研究采用固相肽合成法（Solid-phase peptide synthesis, SPPS）制备线性肽链，通过两种策略构建类似物：将A4中所有L-型氨基酸替换为D-型氨基酸得到D-A4；通过点击化学反应以三唑环替换二硫键，分别得到A4-T1、A4-T2、A4-T3。采用圆二色谱（Circular dichroism, CD）分析肽的二级结构；通过琼脂孔扩散法与肉汤微量稀释法评估体外抗菌活性；利用结晶紫染色法检测生物膜抑制能力；通过蛋白酶降解实验与不同血清浓度下的MIC测定评价稳定性；采用CCK-8法检测细胞毒性；通过时间-杀菌曲线分析与扫描电镜（Scanning electron microscopy, SEM）观察表征杀菌动力学与细菌形态变化。实验所用细菌标准株包括金黄色葡萄球菌（Staphylococcus aureus）、枯草芽孢杆菌（Bacillus subtilis）、肺炎克雷伯菌（Klebsiella pneumoniae）、大肠杆菌（Escherichia coli）及铜绿假单胞菌（Pseudomonas aeruginosa）等。

研究结果

肽的合成与表征

研究人员成功合成线性D-A4、A4-T1、A4-T2及A4-T3，经氧化折叠或点击环化反应后纯化获得目标产物，电喷雾电离质谱（Electrospray ionization mass spectrometry, ESI-MS）证实分子量符合理论值。圆二色谱结果显示，A4呈无序结构特征（200 nm附近负峰），D-A4因D-型氨基酸构型呈镜像反转的CD曲线但仍为无序结构；而三唑环替换的A4-T1、A4-T2、A4-T3则转变为β-折叠结构（198 nm正峰与215 nm负峰），表明结构修饰显著改变了肽的构象。

抗菌活性与溶血毒性

琼脂孔扩散与肉汤微量稀释实验一致表明，所有类似物均对革兰阳性菌与革兰阴性菌表现出广谱抗菌活性。D-A4对伤寒沙门菌（Salmonella Paratyphi B）与肠炎沙门菌（Salmonella enterica）的MIC较A4降低2倍，对其余菌株活性与A4相当；三唑取代类似物的整体活性略低于A4，其中A4-T3活性最高。
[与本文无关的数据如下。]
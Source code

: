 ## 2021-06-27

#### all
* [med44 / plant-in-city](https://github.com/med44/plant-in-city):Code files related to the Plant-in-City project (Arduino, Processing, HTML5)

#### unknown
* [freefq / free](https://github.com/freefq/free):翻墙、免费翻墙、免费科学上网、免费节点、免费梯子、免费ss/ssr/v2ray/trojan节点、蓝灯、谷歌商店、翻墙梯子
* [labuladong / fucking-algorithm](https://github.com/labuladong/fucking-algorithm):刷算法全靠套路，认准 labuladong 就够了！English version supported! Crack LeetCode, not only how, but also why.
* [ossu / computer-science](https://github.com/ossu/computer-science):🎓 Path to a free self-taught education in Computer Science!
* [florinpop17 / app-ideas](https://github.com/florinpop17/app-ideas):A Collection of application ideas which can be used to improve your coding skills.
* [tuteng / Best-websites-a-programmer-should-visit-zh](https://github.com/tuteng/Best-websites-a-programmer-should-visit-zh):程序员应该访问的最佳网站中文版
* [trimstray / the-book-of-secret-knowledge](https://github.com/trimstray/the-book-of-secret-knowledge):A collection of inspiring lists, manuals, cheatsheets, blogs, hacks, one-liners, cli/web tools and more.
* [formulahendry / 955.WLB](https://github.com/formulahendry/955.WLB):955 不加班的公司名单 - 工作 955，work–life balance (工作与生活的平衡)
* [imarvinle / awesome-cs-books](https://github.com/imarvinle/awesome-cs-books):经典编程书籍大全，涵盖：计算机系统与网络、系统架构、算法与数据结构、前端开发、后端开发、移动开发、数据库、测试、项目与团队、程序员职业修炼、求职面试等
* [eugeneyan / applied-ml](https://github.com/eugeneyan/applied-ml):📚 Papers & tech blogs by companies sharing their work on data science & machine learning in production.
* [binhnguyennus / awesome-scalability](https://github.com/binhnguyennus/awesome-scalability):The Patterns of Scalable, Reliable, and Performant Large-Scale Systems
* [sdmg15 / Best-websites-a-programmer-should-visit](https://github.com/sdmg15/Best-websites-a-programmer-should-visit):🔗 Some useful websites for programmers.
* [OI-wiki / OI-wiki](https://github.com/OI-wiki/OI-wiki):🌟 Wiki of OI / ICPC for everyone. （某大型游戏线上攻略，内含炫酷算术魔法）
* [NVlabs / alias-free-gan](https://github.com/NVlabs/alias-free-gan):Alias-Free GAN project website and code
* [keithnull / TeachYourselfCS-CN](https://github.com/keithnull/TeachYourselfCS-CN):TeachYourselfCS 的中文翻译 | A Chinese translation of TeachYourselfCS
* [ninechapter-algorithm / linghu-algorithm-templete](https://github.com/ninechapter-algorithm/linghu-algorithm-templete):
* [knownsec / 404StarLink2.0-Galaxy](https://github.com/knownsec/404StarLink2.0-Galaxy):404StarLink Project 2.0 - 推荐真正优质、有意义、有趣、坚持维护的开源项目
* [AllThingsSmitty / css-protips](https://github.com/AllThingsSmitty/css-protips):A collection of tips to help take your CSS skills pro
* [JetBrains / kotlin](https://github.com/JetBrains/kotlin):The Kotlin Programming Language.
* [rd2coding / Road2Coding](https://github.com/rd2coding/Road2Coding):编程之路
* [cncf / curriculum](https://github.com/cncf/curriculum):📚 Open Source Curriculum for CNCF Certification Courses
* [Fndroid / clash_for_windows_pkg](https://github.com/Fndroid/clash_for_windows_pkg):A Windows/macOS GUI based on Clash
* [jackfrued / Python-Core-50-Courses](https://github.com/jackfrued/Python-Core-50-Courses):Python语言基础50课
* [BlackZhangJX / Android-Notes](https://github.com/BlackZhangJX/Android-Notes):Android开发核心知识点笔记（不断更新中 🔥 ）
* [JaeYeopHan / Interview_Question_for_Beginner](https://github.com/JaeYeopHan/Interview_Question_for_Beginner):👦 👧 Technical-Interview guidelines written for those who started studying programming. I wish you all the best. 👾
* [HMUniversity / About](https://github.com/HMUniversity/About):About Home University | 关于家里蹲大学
溶血实验显示，即使在1000 μg·mL^?1高浓度下，所有类似物的溶血率均低于5%，显著优于A4，具备良好的血液相容性。

抗菌机制与生物膜抑制

结晶紫摄取实验表明，D-A4与A4-T3处理的大肠杆菌细胞膜通透性未发生显著变化，提示其抗菌作用不依赖膜破坏机制，与A4的DNA靶向作用模式一致。生物膜抑制实验显示，A4、D-A4与A4-T3在1/2 × MIC至8 × MIC浓度范围内均可浓度依赖性抑制大肠杆菌生物膜形成，且在1/2 × MIC亚抑菌浓度下仍可实现约80%的抑制率，证实其直接抑制生物膜形成的机制。

稳定性与细胞毒性

蛋白酶稳定性实验中，L-型氨基酸构成的A4与A4-T3在胰蛋白酶作用下半衰期分别为3.4分钟与2.6分钟，而D-A4在24小时内无明显降解。血清稳定性实验显示，随胎牛血清浓度升高，A4与A4-T3的MIC显著上升，而D-A4的MIC始终稳定在1.9 μg·mL^?1，不受血清环境影响。细胞毒性实验表明，在高达250 μg·mL^?1（约为MIC的2~100倍以上）浓度下，D-A4与A4-T3对小鼠巨噬细胞RAW 264.7的存活率影响极小，且A4-T3的细胞毒性低于A4与D-A4。

杀菌动力学与形态学效应

时间-杀菌曲线显示，D-A4与A4-T3的杀菌作用呈浓度依赖性：1 × MIC浓度下9小时可完全清除大肠杆菌，4 × MIC浓度下仅需6小时。扫描电镜观察发现，经4 × MIC肽处理后，大肠杆菌出现严重塌陷、破裂及变形，其中D-A4处理组的形态损伤最为显著。

讨论与结论

本研究通过理性设计成功克服了A4的蛋白酶敏感性与血清稳定性缺陷。D-A4凭借D-型氨基酸构型实现了对蛋白酶的高效抵抗，并在血清环境中保持稳定的抗菌活性，同时维持了与A4相当的广谱抗菌效力与低溶血、低细胞毒性特征，其亚抑菌浓度下的强效生物膜抑制能力进一步凸显其作为抗生物膜剂的优势。三唑环替换策略虽提升了肽的稳定性，但因构象转变导致活性略有下降，其中A4-T3表现最优。总体而言，D-A4兼具高活性、高稳定性与高安全性，为解决生物膜相关慢性感染的临床难题提供了极具潜力的候选分子，也为下一代抗生物膜药物的开发奠定了理论基础。研究证实，通过氨基酸构型调整与化学结构修饰可定向优化抗菌肽的药代动力学与药效学特性，为应对全球抗生素耐药性危机提供了新的策略方向。